100%|█████████████████████████████████████████████| 6/6 [04:31<00:00, 45.20s/it]


| language   |   train_f1 |   val_f1 |   test_f1 |
|:-----------|-----------:|---------:|----------:|
| mg         |   0.993728 | 0.933673 |  0.960352 |
| fo         |   0.974224 | 0.897482 |  0.901099 |
| co         |   0.956204 | 0.852308 |  0.81323  |
| hsb        |   0.951443 | 0.923387 |  0.854578 |
| bh         |   0.981549 | 0.888689 |  0.80212  |
| cv         |   0.977741 | 0.892617 |  0.830443 |

In [6]:
baseline = pd.read_csv("results/baseline.csv")

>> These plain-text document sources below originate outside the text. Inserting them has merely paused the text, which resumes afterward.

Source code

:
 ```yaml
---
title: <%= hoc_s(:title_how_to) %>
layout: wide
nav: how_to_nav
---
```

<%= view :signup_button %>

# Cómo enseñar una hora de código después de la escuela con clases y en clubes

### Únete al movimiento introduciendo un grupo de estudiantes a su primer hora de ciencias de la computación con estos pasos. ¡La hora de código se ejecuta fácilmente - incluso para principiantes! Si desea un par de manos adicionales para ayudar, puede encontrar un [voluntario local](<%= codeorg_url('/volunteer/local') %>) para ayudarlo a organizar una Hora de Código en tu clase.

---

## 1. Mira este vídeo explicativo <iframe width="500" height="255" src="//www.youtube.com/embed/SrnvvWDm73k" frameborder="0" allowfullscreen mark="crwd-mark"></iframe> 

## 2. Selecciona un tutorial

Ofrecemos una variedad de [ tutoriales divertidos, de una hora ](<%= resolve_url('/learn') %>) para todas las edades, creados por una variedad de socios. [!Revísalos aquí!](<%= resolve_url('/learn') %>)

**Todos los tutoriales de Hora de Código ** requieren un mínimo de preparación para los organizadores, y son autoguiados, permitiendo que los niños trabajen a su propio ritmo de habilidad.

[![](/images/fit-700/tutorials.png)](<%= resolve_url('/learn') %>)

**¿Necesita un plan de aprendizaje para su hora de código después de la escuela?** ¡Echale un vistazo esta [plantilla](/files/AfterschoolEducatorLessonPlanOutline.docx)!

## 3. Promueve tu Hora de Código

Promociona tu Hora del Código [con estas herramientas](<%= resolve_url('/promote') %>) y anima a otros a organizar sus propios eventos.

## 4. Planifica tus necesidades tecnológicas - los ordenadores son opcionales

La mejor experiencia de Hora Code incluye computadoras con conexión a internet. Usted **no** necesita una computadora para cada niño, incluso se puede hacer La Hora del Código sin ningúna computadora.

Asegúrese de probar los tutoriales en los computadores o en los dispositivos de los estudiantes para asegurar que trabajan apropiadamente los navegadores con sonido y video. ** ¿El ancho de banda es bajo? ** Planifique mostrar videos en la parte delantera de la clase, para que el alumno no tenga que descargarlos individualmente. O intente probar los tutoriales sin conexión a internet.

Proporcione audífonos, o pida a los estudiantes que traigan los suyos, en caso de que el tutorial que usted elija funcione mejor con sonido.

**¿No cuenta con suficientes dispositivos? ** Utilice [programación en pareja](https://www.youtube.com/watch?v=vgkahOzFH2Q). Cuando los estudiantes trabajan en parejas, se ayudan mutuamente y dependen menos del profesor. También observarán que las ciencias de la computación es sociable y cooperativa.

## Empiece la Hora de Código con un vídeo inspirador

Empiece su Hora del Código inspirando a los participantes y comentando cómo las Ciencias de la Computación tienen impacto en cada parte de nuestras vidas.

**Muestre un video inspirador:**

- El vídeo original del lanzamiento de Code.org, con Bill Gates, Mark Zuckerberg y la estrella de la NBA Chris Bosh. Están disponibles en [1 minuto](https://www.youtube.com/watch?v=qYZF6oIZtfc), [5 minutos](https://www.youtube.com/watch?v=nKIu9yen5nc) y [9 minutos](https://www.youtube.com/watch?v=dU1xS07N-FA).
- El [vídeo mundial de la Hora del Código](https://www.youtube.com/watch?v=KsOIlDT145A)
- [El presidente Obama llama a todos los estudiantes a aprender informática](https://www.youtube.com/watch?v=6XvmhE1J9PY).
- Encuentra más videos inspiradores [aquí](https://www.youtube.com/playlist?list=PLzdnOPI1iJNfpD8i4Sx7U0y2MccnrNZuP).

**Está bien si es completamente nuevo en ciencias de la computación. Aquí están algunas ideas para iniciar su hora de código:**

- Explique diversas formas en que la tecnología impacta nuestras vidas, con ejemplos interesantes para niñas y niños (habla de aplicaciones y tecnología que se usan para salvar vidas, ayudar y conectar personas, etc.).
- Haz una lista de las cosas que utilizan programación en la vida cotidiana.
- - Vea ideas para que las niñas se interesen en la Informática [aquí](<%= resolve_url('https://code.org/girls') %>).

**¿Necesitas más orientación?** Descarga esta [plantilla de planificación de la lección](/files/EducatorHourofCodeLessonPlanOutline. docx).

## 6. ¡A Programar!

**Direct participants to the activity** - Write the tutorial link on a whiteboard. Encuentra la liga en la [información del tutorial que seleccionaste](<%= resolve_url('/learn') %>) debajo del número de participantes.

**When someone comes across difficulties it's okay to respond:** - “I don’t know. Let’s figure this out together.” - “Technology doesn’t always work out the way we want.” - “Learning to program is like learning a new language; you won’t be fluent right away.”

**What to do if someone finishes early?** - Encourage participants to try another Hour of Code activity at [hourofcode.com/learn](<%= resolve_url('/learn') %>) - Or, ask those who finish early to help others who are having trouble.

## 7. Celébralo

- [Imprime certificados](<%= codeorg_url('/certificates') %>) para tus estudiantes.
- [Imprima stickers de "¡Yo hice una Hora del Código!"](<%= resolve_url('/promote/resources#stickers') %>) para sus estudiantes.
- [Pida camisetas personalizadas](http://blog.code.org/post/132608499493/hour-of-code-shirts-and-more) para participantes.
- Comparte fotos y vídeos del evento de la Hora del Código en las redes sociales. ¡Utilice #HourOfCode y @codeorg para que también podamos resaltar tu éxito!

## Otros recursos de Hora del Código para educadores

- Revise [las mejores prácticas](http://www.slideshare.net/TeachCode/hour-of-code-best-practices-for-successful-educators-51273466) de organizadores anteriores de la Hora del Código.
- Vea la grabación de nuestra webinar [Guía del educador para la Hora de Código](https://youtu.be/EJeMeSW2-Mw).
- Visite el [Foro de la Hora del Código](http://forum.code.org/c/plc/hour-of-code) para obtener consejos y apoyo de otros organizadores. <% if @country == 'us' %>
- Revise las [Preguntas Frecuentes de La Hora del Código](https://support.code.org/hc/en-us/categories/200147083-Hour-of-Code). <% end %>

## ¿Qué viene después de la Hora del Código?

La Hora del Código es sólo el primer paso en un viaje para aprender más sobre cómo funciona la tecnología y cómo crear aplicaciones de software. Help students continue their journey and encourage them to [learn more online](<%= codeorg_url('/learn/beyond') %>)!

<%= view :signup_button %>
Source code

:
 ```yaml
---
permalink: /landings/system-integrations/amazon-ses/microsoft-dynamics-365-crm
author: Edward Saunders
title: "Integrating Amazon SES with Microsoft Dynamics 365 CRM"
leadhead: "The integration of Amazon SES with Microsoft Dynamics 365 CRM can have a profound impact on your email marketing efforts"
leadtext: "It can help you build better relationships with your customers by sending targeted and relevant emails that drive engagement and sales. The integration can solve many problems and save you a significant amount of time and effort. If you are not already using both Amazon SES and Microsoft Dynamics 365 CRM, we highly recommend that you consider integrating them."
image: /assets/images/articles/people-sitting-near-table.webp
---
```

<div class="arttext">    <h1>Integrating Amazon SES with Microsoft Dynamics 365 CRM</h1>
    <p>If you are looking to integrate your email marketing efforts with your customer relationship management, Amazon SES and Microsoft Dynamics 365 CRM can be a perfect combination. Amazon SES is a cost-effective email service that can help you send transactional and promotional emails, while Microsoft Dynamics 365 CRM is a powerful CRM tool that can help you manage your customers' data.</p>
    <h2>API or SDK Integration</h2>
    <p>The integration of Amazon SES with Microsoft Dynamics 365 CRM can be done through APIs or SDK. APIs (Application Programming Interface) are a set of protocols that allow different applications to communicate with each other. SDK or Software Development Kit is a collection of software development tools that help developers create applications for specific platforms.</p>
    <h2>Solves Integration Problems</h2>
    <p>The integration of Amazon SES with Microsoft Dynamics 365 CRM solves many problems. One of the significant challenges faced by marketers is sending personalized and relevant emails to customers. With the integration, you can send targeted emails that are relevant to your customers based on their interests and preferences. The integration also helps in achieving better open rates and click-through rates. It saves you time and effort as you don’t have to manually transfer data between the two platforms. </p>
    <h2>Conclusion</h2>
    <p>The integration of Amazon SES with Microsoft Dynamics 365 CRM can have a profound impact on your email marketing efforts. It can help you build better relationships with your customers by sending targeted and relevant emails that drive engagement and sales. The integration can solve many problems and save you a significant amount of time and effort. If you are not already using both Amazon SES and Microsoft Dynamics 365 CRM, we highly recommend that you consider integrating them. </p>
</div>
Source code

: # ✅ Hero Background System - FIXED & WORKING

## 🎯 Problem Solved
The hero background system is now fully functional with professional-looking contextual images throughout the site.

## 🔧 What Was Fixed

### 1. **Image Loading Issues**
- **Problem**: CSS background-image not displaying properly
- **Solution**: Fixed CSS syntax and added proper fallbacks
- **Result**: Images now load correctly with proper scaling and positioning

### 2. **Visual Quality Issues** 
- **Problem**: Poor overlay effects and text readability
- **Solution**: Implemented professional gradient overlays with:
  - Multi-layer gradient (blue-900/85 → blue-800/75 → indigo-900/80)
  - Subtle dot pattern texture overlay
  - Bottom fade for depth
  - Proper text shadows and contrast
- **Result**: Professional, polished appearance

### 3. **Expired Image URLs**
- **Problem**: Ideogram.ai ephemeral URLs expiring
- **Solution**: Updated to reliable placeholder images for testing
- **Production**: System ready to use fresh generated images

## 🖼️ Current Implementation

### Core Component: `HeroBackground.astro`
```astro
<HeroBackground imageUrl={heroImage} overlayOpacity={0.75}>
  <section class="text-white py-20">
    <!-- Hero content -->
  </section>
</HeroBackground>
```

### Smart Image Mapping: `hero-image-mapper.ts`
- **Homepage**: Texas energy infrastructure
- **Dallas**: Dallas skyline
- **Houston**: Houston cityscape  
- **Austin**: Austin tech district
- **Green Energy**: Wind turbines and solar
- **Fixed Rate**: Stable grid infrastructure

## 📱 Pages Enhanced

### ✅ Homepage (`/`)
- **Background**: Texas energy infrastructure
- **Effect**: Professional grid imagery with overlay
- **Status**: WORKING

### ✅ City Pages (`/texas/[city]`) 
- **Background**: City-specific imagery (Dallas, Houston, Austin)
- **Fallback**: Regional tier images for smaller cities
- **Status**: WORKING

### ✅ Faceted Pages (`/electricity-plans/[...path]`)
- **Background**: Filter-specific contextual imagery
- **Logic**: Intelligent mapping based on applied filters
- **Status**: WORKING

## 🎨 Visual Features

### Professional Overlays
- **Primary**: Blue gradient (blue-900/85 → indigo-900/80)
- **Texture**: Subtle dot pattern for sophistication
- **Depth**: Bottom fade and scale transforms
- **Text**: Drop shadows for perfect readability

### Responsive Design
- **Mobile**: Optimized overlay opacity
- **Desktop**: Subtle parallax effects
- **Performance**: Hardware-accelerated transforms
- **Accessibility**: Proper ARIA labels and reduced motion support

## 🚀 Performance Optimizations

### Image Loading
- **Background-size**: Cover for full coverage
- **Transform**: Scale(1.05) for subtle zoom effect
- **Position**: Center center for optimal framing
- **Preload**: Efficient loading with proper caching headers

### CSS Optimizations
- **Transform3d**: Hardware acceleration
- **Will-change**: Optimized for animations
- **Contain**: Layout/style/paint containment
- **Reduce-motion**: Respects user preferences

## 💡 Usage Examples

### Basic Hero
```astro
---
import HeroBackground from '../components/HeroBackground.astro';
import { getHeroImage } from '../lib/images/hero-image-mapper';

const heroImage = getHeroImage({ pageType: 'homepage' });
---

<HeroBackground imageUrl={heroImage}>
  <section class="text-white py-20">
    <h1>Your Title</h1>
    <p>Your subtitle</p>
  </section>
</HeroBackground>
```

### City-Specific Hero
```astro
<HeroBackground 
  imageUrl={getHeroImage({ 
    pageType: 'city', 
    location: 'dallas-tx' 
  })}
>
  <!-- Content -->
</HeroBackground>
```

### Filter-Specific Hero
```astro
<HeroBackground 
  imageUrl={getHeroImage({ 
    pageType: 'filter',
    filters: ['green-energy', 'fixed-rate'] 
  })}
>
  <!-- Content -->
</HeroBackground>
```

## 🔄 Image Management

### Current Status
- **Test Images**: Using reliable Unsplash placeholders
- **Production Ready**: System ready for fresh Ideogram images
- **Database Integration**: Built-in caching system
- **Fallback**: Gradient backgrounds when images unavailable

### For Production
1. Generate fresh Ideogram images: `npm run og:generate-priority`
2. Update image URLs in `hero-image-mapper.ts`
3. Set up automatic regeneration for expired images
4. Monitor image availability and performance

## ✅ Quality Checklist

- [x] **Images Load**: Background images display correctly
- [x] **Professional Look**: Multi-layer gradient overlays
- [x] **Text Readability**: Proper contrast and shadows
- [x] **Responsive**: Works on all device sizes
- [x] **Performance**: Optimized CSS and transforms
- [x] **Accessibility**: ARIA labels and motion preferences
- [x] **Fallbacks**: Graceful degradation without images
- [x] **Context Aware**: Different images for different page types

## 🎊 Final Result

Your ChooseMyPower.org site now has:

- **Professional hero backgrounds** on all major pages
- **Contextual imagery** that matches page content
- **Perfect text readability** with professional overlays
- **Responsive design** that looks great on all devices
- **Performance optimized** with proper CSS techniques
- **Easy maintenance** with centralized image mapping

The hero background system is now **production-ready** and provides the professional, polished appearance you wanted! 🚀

### Cross-lingual Transfer Learning
A technique where a model trained on one language (usually with more labeled data) is adapted to perform well on another language, leveraging shared linguistic representations.

In [None]:
transfer_results = []

for augmentation_factor in tqdm(range(1, 24), ncols=80):

    high_resource_datasets = load_wikiann_datasets(
        BaseConfig.high_resource_langs, augmentation_factor * 240
    )

    # Iterate through low-resource and adjacent high-resource languages
    for (low_resource_lang, low_resource_data), (
        high_resource_lang,
        high_resource_data,
    ) in tqdm(
        zip(low_resource_datasets.items(), high_resource_datasets.items()),
        ncols=80,
        leave=False,
    ):

        high_train_loader, high_val_loader, _ = create_dataloaders(high_resource_data)
        low_train_loader, low_val_loader, low_test_loader = create_dataloaders(
            low_resource_data
        )

        # ------------------------------------------ PRE-TRAINING ------------------------------------------ #

        high_resource_model = BertBilstmCrf(BaseConfig.NUM_TAGS).to(BaseConfig.DEVICE)
        optimizer = setup_optimizer(high_resource_model, TrainConfig)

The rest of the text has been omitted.